DIRECTIONS FOR THIS TASK: Could you set down the records below exactly as they are, with no pictures?

(Source records)

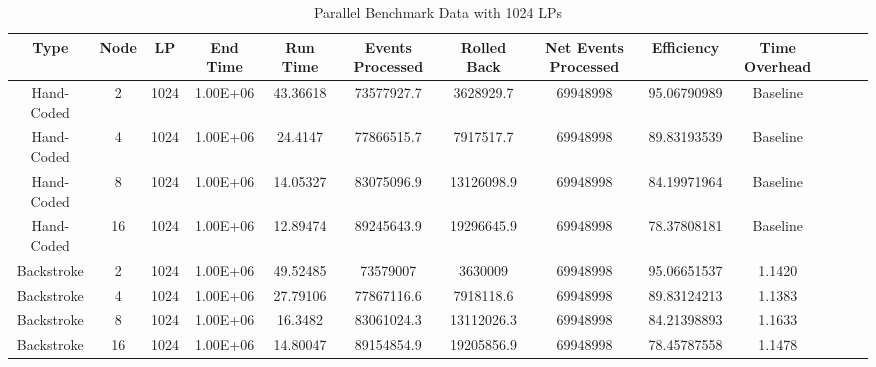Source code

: \begin{table}
\begin{center}
\tiny\addtolength{\tabcolsep}{-5pt}
\caption{Parallel Benchmark Data with 1024 LPs}
\label{table:parallel_data_1024}
\begin{tabular}{|c|c|c|c|c|c|c|c|c|c|c|c|c|}\hline
Type & Node & LP & End Time & Run Time & Events Processed & Rolled Back & Net Events Processed & Efficiency & Time Overhead  \\\hline

Hand-Coded &    2 &     1024 &  1.00E+06 &      43.36618 &      73577927.7 &       3628929.7  & 69948998 & 95.06790989 &           Baseline \\\hline
Hand-Coded &    4 &     1024 &  1.00E+06 &      24.4147 &       77866515.7 &       7917517.7  & 69948998 & 89.83193539     &       Baseline \\\hline
Hand-Coded &    8 &     1024 &  1.00E+06 &      14.05327 &      83075096.9 &       13126098.9  & 69948998 &        84.19971964     &       Baseline \\\hline
Hand-Coded &    16 &    1024 &  1.00E+06 &      12.89474 &      89245643.9 & 19296645.9  & 69948998 &      78.37808181     &       Baseline \\\hline
                                                                                                
Backstroke &    2 &     1024 &  1.00E+06 &      49.52485  &     73579007 &               3630009                 & 69948998      & 95.06651537           & 1.1420 \\\hline
Backstroke &    4 &     1024 &  1.00E+06 &      27.79106 &      77867116.6 &       7918118.6               & 69948998      & 89.83124213           & 1.1383 \\\hline
Backstroke &    8 &     1024 &  1.00E+06 &      16.3482 &       83061024.3 &       13112026.3         & 69948998   & 84.21398893           & 1.1633 \\\hline
Backstroke &    16 & 1024 &     1.00E+06 &      14.80047 &      89154854.9 &       19205856.9      & 69948998      & 78.45787558           & 1.1478 \\\hline

\end{tabular}
\end{center}
\end{table}


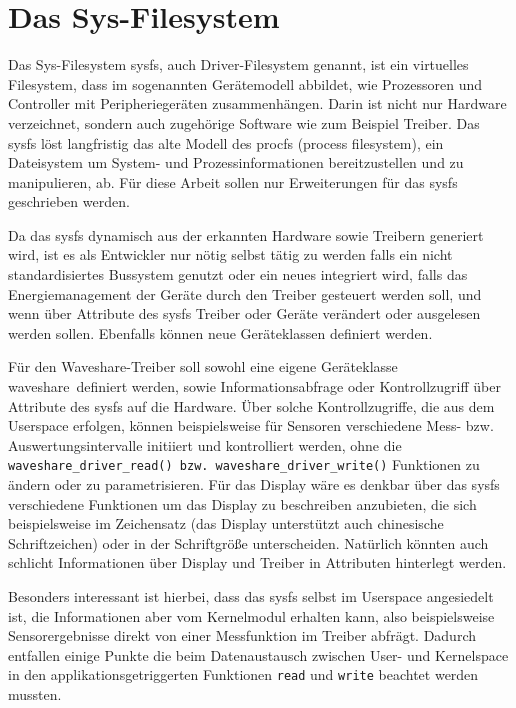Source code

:\section{Das Sys-Filesystem} %
Das Sys-Filesystem sysfs, auch Driver-Filesystem genannt, ist ein virtuelles Filesystem, dass im sogenannten Gerätemodell abbildet, wie Prozessoren und Controller mit Peripheriegeräten zusammenhängen. Darin ist nicht nur Hardware verzeichnet, sondern auch zugehörige Software wie zum Beispiel Treiber. Das sysfs löst langfristig das alte Modell des procfs (process filesystem), ein Dateisystem um System- und Prozessinformationen bereitzustellen und zu manipulieren, ab. Für diese Arbeit sollen nur Erweiterungen für das sysfs geschrieben werden. 

Da das sysfs dynamisch aus der erkannten Hardware sowie Treibern generiert wird, ist es als Entwickler nur nötig selbst tätig zu werden falls ein nicht standardisiertes Bussystem genutzt oder ein neues integriert wird, falls das Energiemanagement der Geräte durch den Treiber gesteuert werden soll, und wenn über Attribute des sysfs Treiber oder Geräte verändert oder ausgelesen werden sollen. Ebenfalls können neue Geräteklassen definiert werden. 

Für den Waveshare-Treiber soll sowohl eine eigene Geräteklasse \glqq waveshare\grqq~definiert werden, sowie Informationsabfrage oder Kontrollzugriff über Attribute des sysfs auf die Hardware. Über solche Kontrollzugriffe, die aus dem Userspace erfolgen, können beispielsweise für Sensoren verschiedene Mess- bzw. Auswertungsintervalle initiiert und kontrolliert werden, ohne die \texttt{waveshare_driver_read() bzw. waveshare_driver_write()} Funktionen zu ändern oder zu parametrisieren. Für das Display wäre es denkbar über das sysfs verschiedene Funktionen um das Display zu beschreiben anzubieten, die sich beispielsweise im Zeichensatz (das Display unterstützt auch chinesische Schriftzeichen) oder in der Schriftgröße unterscheiden. Natürlich könnten auch schlicht Informationen über Display und Treiber in Attributen hinterlegt werden. 

Besonders interessant ist hierbei, dass das sysfs selbst im Userspace angesiedelt ist, die Informationen aber vom Kernelmodul erhalten kann, also beispielsweise Sensorergebnisse direkt von einer Messfunktion im Treiber abfrägt. Dadurch entfallen einige Punkte die beim Datenaustausch zwischen User- und Kernelspace in den applikationsgetriggerten Funktionen \texttt{read} und \texttt{write} beachtet werden mussten.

EXPECTED OUTPUT:
Source code

: \begin{table}
\begin{center}
\tiny\addtolength{\tabcolsep}{-5pt}
\caption{Parallel Benchmark Data with 1024 LPs}
\label{table:parallel_data_1024}
\begin{tabular}{|c|c|c|c|c|c|c|c|c|c|c|c|c|}\hline
Type & Node & LP & End Time & Run Time & Events Processed & Rolled Back & Net Events Processed & Efficiency & Time Overhead  \\\hline

Hand-Coded &    2 &     1024 &  1.00E+06 &      43.36618 &      73577927.7 &       3628929.7  & 69948998 & 95.06790989 &           Baseline \\\hline
Hand-Coded &    4 &     1024 &  1.00E+06 &      24.4147 &       77866515.7 &       7917517.7  & 69948998 & 89.83193539     &       Baseline \\\hline
Hand-Coded &    8 &     1024 &  1.00E+06 &      14.05327 &      83075096.9 &       13126098.9  & 69948998 &        84.19971964     &       Baseline \\\hline
Hand-Coded &    16 &    1024 &  1.00E+06 &      12.89474 &      89245643.9 & 19296645.9  & 69948998 &      78.37808181     &       Baseline \\\hline
                                                                                                
Backstroke &    2 &     1024 &  1.00E+06 &      49.52485  &     73579007 &               3630009                 & 69948998      & 95.06651537           & 1.1420 \\\hline
Backstroke &    4 &     1024 &  1.00E+06 &      27.79106 &      77867116.6 &       7918118.6               & 69948998      & 89.83124213           & 1.1383 \\\hline
Backstroke &    8 &     1024 &  1.00E+06 &      16.3482 &       83061024.3 &       13112026.3         & 69948998   & 84.21398893           & 1.1633 \\\hline
Backstroke &    16 & 1024 &     1.00E+06 &      14.80047 &      89154854.9 &       19205856.9      & 69948998      & 78.45787558           & 1.1478 \\\hline

\end{tabular}
\end{center}
\end{table}


Source code

:\section{Das Sys-Filesystem} %
Das Sys-Filesystem sysfs, auch Driver-Filesystem genannt, ist ein virtuelles Filesystem, dass im sogenannten Gerätemodell abbildet, wie Prozessoren und Controller mit Peripheriegeräten zusammenhängen. Darin ist nicht nur Hardware verzeichnet, sondern auch zugehörige Software wie zum Beispiel Treiber. Das sysfs löst langfristig das alte Modell des procfs (process filesystem), ein Dateisystem um System- und Prozessinformationen bereitzustellen und zu manipulieren, ab. Für diese Arbeit sollen nur Erweiterungen für das sysfs geschrieben werden. 

Da das sysfs dynamisch aus der erkannten Hardware sowie Treibern generiert wird, ist es als Entwickler nur nötig selbst tätig zu werden falls ein nicht standardisiertes Bussystem genutzt oder ein neues integriert wird, falls das Energiemanagement der Geräte durch den Treiber gesteuert werden soll, und wenn über Attribute des sysfs Treiber oder Geräte verändert oder ausgelesen werden sollen. Ebenfalls können neue Geräteklassen definiert werden. 

Für den Waveshare-Treiber soll sowohl eine eigene Geräteklasse \glqq waveshare\grqq~definiert werden, sowie Informationsabfrage oder Kontrollzugriff über Attribute des sysfs auf die Hardware. Über solche Kontrollzugriffe, die aus dem Userspace erfolgen, können beispielsweise für Sensoren verschiedene Mess- bzw. Auswertungsintervalle initiiert und kontrolliert werden, ohne die \texttt{waveshare_driver_read() bzw. waveshare_driver_write()} Funktionen zu ändern oder zu parametrisieren. Für das Display wäre es denkbar über das sysfs verschiedene Funktionen um das Display zu beschreiben anzubieten, die sich beispielsweise im Zeichensatz (das Display unterstützt auch chinesische Schriftzeichen) oder in der Schriftgröße unterscheiden. Natürlich könnten auch schlicht Informationen über Display und Treiber in Attributen hinterlegt werden. 

Besonders interessant ist hierbei, dass das sysfs selbst im Userspace angesiedelt ist, die Informationen aber vom Kernelmodul erhalten kann, also beispielsweise Sensorergebnisse direkt von einer Messfunktion im Treiber abfrägt. Dadurch entfallen einige Punkte die beim Datenaustausch zwischen User- und Kernelspace in den applikationsgetriggerten Funktionen \texttt{read} und \texttt{write} beachtet werden mussten.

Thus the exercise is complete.